Sheriff Deryl Loar is asking for extra money in his 2018-19 budget to hire up to 15 new deputies to meet the state’s requirement that a law-enforcement officer be assigned to every public school.
In the wake of the Valentine’s Day mass shooting at Stoneman Douglas High School in Parkland, Gov. Rick Scott signed into law a bill that mandated the beefed-up security on school campuses.
To meet that demand, Loar was forced to temporarily reassign deputies to the School Resource Officer program for the remainder of the soon-to-end academic year – changes he said put a strain on the agency’s staffing and budget, since the School District covers only about half the cost of the additional manpower.
“It’s definitely been a challenge since March,” Sheriff’s Maj. Eric Flowers said. “We didn’t want to reduce our presence on the road, so we didn’t reassign anybody from our road patrol division. But it has impacted some of our specialty deputies.”
Flowers said deputies from other units – crime prevention, agriculture, marine and traffic, as well as background investigators – were temporarily reassigned to schools.
The Sheriff’s Office had one sergeant and 11 deputies assigned as SROs before the massacre in Parkland, where a former student killed 17 people and injured 17 others. Now, the agency has assigned one lieutenant, two sergeants and 25 deputies to local schools.

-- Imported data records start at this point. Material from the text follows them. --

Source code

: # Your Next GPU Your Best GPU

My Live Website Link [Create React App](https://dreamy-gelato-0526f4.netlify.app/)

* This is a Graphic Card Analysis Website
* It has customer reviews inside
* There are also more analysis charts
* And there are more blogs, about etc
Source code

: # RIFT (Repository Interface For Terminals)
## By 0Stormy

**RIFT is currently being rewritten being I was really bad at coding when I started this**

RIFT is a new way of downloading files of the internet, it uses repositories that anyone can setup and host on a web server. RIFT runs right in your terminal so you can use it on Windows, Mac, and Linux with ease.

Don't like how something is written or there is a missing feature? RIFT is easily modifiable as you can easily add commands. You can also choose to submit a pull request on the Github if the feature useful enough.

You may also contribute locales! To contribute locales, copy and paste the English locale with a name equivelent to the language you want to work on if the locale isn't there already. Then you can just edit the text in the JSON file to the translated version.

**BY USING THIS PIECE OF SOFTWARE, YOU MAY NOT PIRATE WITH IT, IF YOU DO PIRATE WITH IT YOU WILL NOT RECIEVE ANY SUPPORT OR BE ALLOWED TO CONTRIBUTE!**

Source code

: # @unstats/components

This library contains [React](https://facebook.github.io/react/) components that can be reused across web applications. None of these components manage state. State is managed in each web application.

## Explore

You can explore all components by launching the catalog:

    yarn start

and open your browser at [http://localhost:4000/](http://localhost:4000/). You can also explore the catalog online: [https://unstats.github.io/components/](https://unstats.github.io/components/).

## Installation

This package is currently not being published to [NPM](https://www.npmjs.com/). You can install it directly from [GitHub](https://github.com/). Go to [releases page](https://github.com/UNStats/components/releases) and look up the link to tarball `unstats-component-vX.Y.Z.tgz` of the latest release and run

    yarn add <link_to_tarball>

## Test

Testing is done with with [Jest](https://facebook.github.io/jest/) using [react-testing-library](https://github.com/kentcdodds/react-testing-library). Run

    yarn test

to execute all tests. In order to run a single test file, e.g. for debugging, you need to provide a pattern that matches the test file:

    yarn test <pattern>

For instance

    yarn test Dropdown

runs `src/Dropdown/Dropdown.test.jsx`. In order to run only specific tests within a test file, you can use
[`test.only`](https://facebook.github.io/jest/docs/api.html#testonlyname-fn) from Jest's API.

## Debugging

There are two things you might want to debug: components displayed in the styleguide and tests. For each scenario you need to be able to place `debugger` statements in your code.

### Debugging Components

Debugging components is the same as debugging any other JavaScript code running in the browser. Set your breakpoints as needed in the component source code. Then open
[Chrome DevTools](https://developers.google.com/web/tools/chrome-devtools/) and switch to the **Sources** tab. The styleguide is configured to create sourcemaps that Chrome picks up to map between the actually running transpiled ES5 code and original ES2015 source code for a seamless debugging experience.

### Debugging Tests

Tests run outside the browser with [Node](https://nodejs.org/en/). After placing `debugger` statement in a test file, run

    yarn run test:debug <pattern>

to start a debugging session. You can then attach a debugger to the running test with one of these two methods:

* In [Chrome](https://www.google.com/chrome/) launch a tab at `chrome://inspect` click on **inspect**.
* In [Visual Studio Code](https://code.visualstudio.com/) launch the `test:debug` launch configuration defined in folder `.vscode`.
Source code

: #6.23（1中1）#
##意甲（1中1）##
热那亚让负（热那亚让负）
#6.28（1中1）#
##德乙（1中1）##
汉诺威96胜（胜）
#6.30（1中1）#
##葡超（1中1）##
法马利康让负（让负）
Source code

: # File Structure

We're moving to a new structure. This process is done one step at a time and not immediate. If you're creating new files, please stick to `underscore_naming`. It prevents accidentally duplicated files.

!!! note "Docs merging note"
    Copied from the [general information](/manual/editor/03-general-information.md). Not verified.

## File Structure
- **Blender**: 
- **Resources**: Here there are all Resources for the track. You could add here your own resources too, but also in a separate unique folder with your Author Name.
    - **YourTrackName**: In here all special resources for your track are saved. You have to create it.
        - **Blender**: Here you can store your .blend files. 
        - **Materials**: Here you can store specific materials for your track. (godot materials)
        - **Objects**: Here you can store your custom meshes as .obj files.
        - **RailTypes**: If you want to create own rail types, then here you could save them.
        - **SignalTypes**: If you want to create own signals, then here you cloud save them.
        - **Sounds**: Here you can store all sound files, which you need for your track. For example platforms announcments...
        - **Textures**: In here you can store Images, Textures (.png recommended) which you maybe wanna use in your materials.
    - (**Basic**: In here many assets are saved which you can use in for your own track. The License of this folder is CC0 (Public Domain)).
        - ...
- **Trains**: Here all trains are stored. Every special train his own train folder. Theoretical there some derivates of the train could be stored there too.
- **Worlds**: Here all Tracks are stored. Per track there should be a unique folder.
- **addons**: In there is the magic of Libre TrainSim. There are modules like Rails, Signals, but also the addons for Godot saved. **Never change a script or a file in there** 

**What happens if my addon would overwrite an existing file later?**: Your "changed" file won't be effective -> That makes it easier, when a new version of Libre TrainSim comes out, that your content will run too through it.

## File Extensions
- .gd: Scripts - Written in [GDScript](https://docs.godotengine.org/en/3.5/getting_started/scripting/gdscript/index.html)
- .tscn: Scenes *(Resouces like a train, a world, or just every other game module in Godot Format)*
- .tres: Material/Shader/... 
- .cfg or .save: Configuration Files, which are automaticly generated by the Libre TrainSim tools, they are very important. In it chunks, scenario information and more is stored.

In addition, the Vero Beach and Sebastian police departments each provide three SROs, including one at St. Helen’s School.
Flowers said private schools cover 100 percent of the cost of their SROs.
The new security measures put SROs in all 16 public elementary schools, the Technical Center for Career and Adult Education, and the Wabasso School, as well as in the middle and high schools.
“Before Parkland, we had SROs at all the secondary schools – the middle schools and the high schools, excluding the charter school,” Flowers said. “Now, we’re at every school in the county.
“When the mandate came down from Tallahassee, we had to do something to get through the 40-something days of school that remained this year,” he added. “Somehow, we’ve made it work.”
Flowers said the Sheriff’s Office is planning to have full-time SROs on every campus, including two each at the high schools, when the new academic year begins in August.
The agency already has in-house job postings for the additional SRO positions, all of which are expected to be filled by current deputies.
The new hires Loar is hoping for would then fill the vacancies created by the deputies transferring to the schools.
“Getting the new SROs isn’t a problem,” Flowers said. “We were going to add two new SROs next year, anyway, and we have people who want to do those jobs. We just need to provide them with the additional training, so they’re ready to go when classes begin next school year.
“Then, though, we have to fill the positions they’re leaving, and that’s not a simple or quick process,” he continued. “It takes time to get somebody prepared for road patrol. You don’t just take someone fresh out of the academy and put them on the road. They have to go through field training, too.
“Plus, as in any law-enforcement agency, there’s always attrition,” he added. “You always have to replace people. So we’ll go full-throttle on hiring. But it’s going to take a while to have all the people we need to cover all the bases.”
It’s also going to take money.
Loar submitted his budget request to the county on May 1. County commissioners will conduct budget hearings in July and render a decision in September.
Under the new law, the Florida Legislature will provide more than $100 million to school districts around the state for additional SROs.
According to Carter Morrision, the county’s assistant schools superintendent for finance, the Indian River County School District will receive from the state just over $1 million to help fund the additional SROs here for the 2018-19 academic year.
Of that amount, however, the district must give nearly $150,000 to the local charter schools, leaving about $935,000 to cover the rest of the county schools – and Morrison projects a shortfall.
In fact, the district will be confronted with a deficit this year, too.
Morrison said the Sheriff’s Office has charged the district nearly $530,000 for police services in the schools but, after deducting the charter schools’ share of prior state-provided funding, the district has less than $370,000 to pay its SRO bill.
“The difference will have to be made up with local funds,” Morrison said, referring to tax revenues.
Even after the district pays its share, at least half of the costs of putting SROs in local schools will continue to come out of the sheriff’s budget.
“The state funding goes directly to the school districts, but that pays for only a portion of it,” Flowers said, “so it almost an unfunded mandate.”